In the jungle Posted on January 19, 2022

In a recent Green Planet film David Attenborough strolls nonchalantly through a Costa Rica jungle, before introducing its constituents and inhabitants. The sequence instantly reminded me of an extraordinary evocation of a Malayan jungle by Isabella Bird in her 1870 book The Golden Chersonese and the way Thither. Miss Bird was a peerless (also fearless) explorer and vivid narrator. Her books on Malaya (the ‘Chersonese’) – which includes the first days of Hong Kong – on primitive Japan, on Hawaii, on the eastern U.S.A and Canada, on the Wild West (A Lady’s Life in the Rocky Mountains) on Persia, Kurdistan and Tibet are among the finest travelogues ever written.
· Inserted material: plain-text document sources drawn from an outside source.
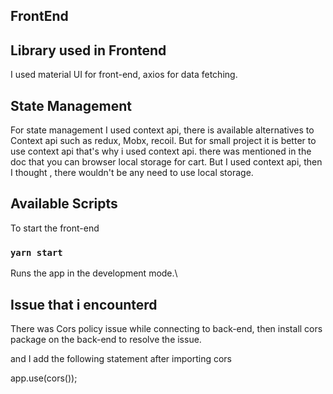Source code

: ## FrontEnd

## Library used in Frontend

I used material UI for front-end, axios for data fetching.

## State Management

For state management I used context api, there is available alternatives to Context api such as redux, Mobx, recoil. But for small project it is better to use context api that's why i used context api. there was mentioned in the doc that you can browser local storage for cart. But I used context api, then I thought , there wouldn't be any need to use local storage.

## Available Scripts

To start the front-end 

### `yarn start`

Runs the app in the development mode.\

## Issue that i encounterd

There was Cors policy issue while connecting to back-end, then install cors package on the back-end to resolve the issue.

and I add the following statement after importing cors 

app.use(cors());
Her voice is confidential but her observation universal. She travels with me in my Kindle everywhere. Tune in and you will thank me for the introduction.

“Do not think of a jungle as I used to think of it, as an entanglement or thicket of profuse and matted scrub, for it is in these regions at least a noble forest of majestic trees, many of them supported at their roots by buttresses, behind which thirty men could find shelter. On many of the top branches of these, other trees have taken root from seeds deposited by birds and have attained considerable size; and all send down, as it appears, extraordinary cylindrical strands from two to six inches in diameter, and often one hundred and fifty feet in length, smooth and straight until they root themselves, looking like the guys of a mast. Under these giants stand the lesser trees grouped in glorious confusion, – coca, sago, areca, and gomuti palms, nipah and nibong palms, tree ferns fifteen and twenty feet high, the bread-fruit, the ebony, the damar, the india rubber, the gutta-percha, the cajeput, the banyan, the upas, the bombax or cotton tree, and hosts of others, many of which bear brilliant flowers.”

Miss Bird threads through this wilderness by night in a dug-out canoe, deafened by the racket, the shrieks, roars and crashes of the inhabitants, then lodges alone in a bungalow infested by snakes and surrounded by tigers, guarded by a policeman with a bayonet. If only the BBC film crew had been there.